Finding Python Models

Loading Document Objects to Beanie Dynamically

I have a feeling this post is going to be quite dense. The idea to write it came from an episode of Talk Python where Michael Kennedy interviewed Roman Right, the creator of Beanie, my Python object-document mapper (ODM) of choice for MongoDB.

Lightning fast background here: Beanie is a library that provides a way to connect with and interact with MongoDB databases asynchronously. It does so primarily through a Document class that is used as the parent class to your database models. Beanie then allows you to perform basic CRUD operations (among other advanced features) by using your database models directly.

Phew!

Anyway, on the podcast mentioned above, the subject came up about how the init_beanie function (which initializes a connection to the MongoDB database) requires a list of Document models to be passed in as a parameter. (This is necessary to specify which models correspond to the active database connection—as one could potentially have different models for different databases).

In any case, it's very likely that you will have multiple database models within a particular application that you would want to initialize.

Especially during development, it would be nice if you could ask Beanie to include all relevant models contained within a given directory.

And yes, Michael asked that very same question to Roman.

While that feature hasn't been implemented (yet?), I thought it would be a good idea to write about my solution.

In Plain English

As I've previously mentioned, I started this project as a Flask application, and I was facing a similar issue. I wanted to be able to load my database models dynamically.

I came across this absolutely fantastic resource by Bob Waycott explaining precisely how to do that very thing. In Flask.

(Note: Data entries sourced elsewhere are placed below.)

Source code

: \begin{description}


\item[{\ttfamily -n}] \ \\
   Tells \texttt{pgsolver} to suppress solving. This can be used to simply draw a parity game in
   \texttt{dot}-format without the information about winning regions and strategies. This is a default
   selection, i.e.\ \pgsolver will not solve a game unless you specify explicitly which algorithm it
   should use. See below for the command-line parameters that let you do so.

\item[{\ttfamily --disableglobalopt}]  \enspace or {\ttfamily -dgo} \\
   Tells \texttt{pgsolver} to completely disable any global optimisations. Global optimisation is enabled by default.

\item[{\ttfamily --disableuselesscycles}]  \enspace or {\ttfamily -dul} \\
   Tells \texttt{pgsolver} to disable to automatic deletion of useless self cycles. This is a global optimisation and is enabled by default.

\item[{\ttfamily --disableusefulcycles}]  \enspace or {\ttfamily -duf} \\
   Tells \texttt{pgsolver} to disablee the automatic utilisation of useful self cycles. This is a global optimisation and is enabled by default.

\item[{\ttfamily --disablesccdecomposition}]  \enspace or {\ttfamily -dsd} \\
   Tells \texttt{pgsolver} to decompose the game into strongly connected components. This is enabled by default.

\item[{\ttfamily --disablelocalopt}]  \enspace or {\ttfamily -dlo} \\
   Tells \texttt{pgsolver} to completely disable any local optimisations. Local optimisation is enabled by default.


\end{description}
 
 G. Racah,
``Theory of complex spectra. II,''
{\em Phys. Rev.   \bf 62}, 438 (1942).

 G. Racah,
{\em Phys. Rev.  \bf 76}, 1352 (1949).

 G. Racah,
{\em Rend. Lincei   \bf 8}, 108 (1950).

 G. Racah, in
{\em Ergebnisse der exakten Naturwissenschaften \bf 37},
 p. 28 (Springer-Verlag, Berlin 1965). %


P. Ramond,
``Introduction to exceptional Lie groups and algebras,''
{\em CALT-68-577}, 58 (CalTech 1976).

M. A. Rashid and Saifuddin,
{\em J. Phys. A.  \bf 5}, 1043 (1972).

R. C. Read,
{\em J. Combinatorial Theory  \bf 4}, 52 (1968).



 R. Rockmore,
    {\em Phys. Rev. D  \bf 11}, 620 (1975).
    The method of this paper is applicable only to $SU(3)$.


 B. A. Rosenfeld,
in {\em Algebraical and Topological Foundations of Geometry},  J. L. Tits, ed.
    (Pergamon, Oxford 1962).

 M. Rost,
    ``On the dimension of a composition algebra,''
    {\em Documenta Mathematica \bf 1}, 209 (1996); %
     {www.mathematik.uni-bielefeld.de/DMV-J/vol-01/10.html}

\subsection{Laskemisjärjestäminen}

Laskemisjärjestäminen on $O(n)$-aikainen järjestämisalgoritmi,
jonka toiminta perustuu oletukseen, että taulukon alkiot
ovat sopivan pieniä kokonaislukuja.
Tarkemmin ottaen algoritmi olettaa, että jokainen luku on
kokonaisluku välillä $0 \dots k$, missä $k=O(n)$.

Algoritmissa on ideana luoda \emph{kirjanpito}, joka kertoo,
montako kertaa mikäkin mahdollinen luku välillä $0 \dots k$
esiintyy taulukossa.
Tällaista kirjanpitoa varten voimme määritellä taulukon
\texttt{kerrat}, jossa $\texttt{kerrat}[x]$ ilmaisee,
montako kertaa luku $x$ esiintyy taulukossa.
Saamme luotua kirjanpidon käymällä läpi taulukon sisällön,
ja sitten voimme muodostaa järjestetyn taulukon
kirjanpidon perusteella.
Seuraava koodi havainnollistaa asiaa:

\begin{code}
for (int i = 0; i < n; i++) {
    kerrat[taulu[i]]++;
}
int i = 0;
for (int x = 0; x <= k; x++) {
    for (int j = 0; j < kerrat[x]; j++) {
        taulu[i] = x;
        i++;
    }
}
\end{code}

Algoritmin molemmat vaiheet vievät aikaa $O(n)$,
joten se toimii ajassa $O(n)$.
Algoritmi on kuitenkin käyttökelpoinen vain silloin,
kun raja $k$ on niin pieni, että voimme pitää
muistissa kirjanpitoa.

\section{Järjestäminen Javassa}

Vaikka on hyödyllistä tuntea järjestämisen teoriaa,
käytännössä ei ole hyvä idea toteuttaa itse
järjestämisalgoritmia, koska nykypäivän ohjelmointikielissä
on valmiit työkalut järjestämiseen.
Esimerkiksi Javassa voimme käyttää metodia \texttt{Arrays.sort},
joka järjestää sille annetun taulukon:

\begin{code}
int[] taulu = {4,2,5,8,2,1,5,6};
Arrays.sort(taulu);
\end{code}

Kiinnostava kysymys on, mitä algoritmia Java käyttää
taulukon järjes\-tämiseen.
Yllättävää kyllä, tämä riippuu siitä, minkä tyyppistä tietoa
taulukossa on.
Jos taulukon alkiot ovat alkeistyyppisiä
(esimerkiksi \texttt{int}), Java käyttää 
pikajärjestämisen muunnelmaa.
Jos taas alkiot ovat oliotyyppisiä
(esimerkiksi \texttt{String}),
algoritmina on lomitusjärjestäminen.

While I initially started building this site in Flask and SQLAlchemy, I eventually moved away from those libraries altogether, but the idea of a dynamic loader stayed with me.

To accomplish a similar task with Beanie, my basic solution needed to accomplish the following:

  • Walk a given directory in search of all modules (my .py files)
  • Look inside each of those modules in search of objects
  • Determine if objects found were Beanie Document models
  • Create an iterable of the models found
  • Return a list with dot separated paths to each of those models

Where to Start

I don't want to rehash instructions on how to use Beanie. The documentation already does an awesome job at that.

Relevant to this topic, I'm focusing on how one goes about connecting to a database. It involves creating the client (using the Motor library) and initializing the connection with Beanie's built in method.

That part of the code looks like this:

await init_beanie(database=client.db_name, document_models=[Sample])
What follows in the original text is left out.